Police keeping back a crowd of young fans outside Buckingham Palace, London, as pop group the Beatles receive their MBEs.  (Photo by Ted West/Central Press/Hulton Archive/Getty Images)Police keeping back a crowd of young fans outside Buckingham Palace, London, as pop group the Beatles receive their MBEs.  (Photo by Ted West/Central Press/Hulton Archive/Getty Images)
Police keeping back a crowd of young fans outside Buckingham Palace, London, as pop group the Beatles receive their MBEs. (Photo by Ted West/Central Press/Hulton Archive/Getty Images) | Getty Images
Beatlemania saw the Fab Four go from being the most popular band in Britain to an international cultural phenomenon.

Paul McCartney has reflected on the rise of Beatlemania in a recently published extract ahead of his latest project, which features photos taken during the iconic period. In 2020, nearly a thousand photographs taken by Paul McCartney on a 35mm camera were re-discovered in his archive.

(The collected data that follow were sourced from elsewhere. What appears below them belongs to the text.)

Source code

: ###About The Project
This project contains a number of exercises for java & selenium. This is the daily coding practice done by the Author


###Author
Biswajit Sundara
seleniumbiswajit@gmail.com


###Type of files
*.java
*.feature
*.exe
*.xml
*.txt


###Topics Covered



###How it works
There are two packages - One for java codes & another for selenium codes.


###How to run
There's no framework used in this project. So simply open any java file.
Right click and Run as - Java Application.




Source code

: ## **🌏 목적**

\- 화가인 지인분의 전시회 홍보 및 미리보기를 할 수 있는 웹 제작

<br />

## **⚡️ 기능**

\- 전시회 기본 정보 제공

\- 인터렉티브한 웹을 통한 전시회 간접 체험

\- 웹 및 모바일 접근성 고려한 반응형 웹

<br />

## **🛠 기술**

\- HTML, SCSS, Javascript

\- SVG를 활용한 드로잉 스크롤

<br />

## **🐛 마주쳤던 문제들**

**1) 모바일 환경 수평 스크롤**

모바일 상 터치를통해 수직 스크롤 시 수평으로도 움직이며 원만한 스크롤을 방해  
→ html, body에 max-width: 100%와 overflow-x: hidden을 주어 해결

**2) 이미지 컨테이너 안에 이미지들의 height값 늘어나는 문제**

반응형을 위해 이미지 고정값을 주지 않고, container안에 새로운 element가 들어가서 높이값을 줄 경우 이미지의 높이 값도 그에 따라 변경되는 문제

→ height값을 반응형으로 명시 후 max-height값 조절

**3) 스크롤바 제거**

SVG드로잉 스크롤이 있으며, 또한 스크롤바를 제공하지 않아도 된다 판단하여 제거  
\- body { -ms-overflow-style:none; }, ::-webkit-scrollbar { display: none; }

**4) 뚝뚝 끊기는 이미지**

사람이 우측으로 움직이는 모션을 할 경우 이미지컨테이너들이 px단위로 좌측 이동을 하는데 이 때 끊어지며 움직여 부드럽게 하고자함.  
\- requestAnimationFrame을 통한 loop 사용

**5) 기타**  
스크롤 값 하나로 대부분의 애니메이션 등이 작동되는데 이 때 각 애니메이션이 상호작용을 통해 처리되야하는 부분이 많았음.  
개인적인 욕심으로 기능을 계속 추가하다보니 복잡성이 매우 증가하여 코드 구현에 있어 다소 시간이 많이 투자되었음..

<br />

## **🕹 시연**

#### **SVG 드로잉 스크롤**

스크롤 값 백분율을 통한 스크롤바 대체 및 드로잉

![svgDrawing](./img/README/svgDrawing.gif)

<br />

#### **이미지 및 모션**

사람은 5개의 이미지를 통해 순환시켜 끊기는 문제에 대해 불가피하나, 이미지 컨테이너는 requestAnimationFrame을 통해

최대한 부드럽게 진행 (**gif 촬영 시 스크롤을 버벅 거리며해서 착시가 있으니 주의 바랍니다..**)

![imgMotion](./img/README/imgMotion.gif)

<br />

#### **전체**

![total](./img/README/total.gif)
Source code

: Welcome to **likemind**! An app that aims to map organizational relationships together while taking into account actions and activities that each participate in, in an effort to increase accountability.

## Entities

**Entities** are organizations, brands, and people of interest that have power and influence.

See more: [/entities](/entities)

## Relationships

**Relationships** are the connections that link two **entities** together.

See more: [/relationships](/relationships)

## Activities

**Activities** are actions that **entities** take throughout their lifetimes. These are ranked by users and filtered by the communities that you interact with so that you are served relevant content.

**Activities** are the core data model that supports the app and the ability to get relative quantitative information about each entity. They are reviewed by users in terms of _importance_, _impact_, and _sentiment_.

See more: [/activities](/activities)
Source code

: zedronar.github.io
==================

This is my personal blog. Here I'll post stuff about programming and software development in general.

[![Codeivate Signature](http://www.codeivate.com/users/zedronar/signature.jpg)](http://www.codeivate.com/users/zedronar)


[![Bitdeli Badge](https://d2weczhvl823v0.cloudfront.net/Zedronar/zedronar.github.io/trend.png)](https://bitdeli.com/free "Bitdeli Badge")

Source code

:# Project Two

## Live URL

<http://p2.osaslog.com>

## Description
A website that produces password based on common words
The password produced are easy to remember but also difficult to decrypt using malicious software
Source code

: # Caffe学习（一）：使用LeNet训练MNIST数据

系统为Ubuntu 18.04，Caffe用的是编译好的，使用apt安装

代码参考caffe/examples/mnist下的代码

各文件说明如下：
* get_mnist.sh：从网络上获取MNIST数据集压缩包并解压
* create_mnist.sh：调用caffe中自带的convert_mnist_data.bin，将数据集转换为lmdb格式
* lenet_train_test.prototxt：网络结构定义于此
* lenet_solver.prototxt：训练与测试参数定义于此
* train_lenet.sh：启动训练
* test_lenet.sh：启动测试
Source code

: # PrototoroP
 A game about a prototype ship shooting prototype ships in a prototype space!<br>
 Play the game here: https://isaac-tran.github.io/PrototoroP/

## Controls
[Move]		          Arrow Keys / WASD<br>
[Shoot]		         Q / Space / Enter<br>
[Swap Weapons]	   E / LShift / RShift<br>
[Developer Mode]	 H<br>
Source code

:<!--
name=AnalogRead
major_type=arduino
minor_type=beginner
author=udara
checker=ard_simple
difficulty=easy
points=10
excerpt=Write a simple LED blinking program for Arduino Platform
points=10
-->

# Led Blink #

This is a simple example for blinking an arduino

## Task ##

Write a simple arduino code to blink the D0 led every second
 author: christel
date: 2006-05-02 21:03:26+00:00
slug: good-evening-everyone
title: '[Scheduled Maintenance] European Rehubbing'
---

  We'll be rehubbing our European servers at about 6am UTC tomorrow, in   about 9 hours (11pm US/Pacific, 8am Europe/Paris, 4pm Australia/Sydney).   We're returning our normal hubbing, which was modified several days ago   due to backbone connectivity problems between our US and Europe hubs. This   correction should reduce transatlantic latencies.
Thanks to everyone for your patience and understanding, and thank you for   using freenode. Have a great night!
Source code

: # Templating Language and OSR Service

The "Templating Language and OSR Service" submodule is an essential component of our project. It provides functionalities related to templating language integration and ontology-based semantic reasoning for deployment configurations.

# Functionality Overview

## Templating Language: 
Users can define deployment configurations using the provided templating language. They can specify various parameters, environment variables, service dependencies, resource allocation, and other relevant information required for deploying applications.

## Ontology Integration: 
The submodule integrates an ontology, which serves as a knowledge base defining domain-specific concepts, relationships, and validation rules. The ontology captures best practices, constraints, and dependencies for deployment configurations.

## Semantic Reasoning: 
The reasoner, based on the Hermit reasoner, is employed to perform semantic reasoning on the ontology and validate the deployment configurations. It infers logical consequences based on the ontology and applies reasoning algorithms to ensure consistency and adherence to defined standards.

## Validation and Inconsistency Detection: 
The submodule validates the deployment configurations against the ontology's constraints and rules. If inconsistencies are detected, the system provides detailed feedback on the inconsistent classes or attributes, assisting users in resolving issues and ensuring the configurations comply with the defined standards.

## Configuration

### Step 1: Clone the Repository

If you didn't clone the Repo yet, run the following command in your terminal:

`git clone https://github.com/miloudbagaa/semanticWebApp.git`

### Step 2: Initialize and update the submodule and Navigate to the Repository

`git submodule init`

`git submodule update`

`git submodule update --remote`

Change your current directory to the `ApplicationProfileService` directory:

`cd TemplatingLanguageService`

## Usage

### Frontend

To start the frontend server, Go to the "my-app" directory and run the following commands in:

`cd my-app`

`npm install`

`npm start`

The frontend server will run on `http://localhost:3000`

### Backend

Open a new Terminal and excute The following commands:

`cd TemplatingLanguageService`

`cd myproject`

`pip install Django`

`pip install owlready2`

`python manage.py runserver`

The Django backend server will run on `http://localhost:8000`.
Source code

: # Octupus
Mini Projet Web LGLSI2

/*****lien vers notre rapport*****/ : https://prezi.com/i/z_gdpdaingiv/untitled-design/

The pictures, snapped by Paul between December 1963 and February 1964, will be displayed at The National Portrait Gallery this summer. Paul McCartney Photographs 1963-64: Eyes of the Storm will run from 28 June to 1 October as one of two major exhibitions to relaunch the gallery after three years of refurbishments. Paul  is also set to release an accompanying book.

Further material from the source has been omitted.